REQUIRED WORK:
Copy out each line of the data that holds the string "described".
INPUT MATERIAL START
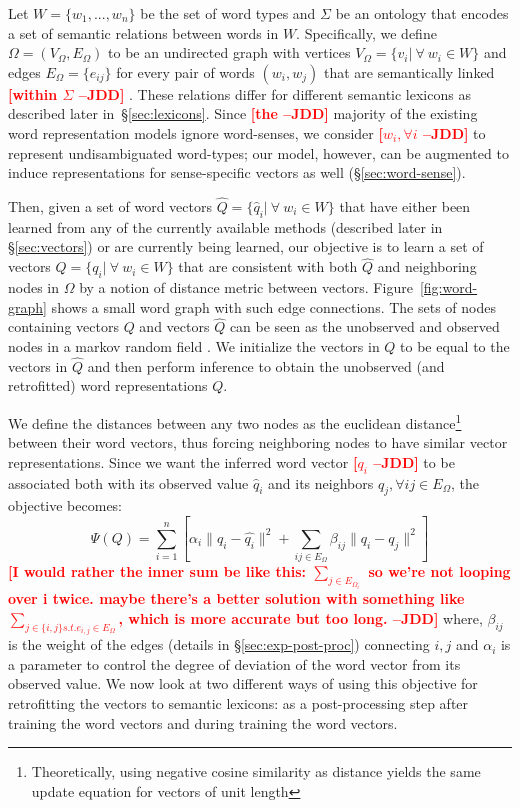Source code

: \documentclass[11pt]{article}
\newcommand{\jdd}[1]{\textcolor{red}{\bf\small [#1 --JDD]}}
\begin{document}
Let $W = \{w_1,...,w_n\}$ be the set of word types and $\Sigma$ be an ontology that encodes a set of semantic relations between words in $W$. 
Specifically, we define $\Omega = (V_\Omega,E_\Omega)$ to be an undirected graph with vertices $V_\Omega = \{v_i | \  \forall \  w_i \in W\}$ and 
edges $E_\Omega = \{e_{ij}\}$ for every pair of words $(w_i,w_j)$ that are semantically linked \jdd{within $\Sigma$ } . These relations differ for different semantic lexicons as described later in~\S\ref{sec:lexicons}.
Since \jdd{the} majority of the existing word representation models ignore word-senses,
we consider  \jdd{$ w_i,\forall i$} to represent undisambiguated word-types; our model, however,
can be augmented to induce representations for sense-specific vectors as well (\S\ref{sec:word-sense}).

Then, given a set of word vectors $\hat{Q} = \{\hat{q}_i | \  \forall \  w_i \in W\}$ that have 
either been learned from any of the currently available
methods (described later in \S\ref{sec:vectors}) or are currently being learned, 
our objective is to learn a set of vectors $Q = \{q_i | \  \forall \  w_i \in W\}$ that are 
consistent with both $\hat{Q}$ and neighboring nodes in $\Omega$ by a notion of 
distance metric between vectors. 
Figure~\ref{fig:word-graph} shows a small word graph with such edge 
connections. The sets of nodes containing vectors $Q$ and vectors $\hat{Q}$ 
can be seen as the unobserved and observed nodes in a markov random field 
\cite{kindermann80mrf}. We initialize the vectors in $Q$ to be equal to the vectors in $\hat{Q}$
and then perform inference to obtain the unobserved (and retrofitted) word representations $Q$.

We define the distances between any two nodes as the euclidean distance\footnote{Theoretically, using negative cosine similarity as distance yields the same update equation for vectors of unit length}
 between their word vectors, thus forcing 
neighboring nodes to have similar vector representations. Since we want the inferred word vector \jdd{$q_i$} to be
associated both with its observed value $\hat{q}_i$ and its neighbors 
$q_j, \forall ij \in E_{\Omega}$, the objective becomes:
\begin{equation}
  \label{equ:eucl}
  \displaystyle \Psi(Q) = \sum_{i=1}^n \left[ \alpha_i \lVert q_i - \hat{q_i} \rVert^2 + \sum_{ij \in E_{\Omega}} \beta_{ij} \lVert q_i - q_j \rVert^2 \right]
\end{equation}
\jdd{I would rather the inner sum be like this: $\sum\limits_{j\in E_{\Omega_i}}$ so we're not looping over i twice. maybe there's a better solution with something like $\sum\limits_{j\in\{i,j\} s.t. e_{i,j}\in E_\Omega}$, which is more accurate but too long.}
where, $\beta_{ij}$ is the weight of the edges (details in \S\ref{sec:exp-post-proc}) 
connecting $i,j$ and $\alpha_i$ is a parameter to control the degree of deviation of the word 
vector from its observed value. We now look at two different ways of 
using this objective for retrofitting the vectors to semantic lexicons:
as a post-processing step after training the word vectors and during training the word vectors.
\end{document}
INPUT MATERIAL END
WORKED SOLUTION:
edges $E_\Omega = \{e_{ij}\}$ for every pair of words $(w_i,w_j)$ that are semantically linked \jdd{within $\Sigma$ } . These relations differ for different semantic lexicons as described later in~\S\ref{sec:lexicons}.
methods (described later in \S\ref{sec:vectors}) or are currently being learned, 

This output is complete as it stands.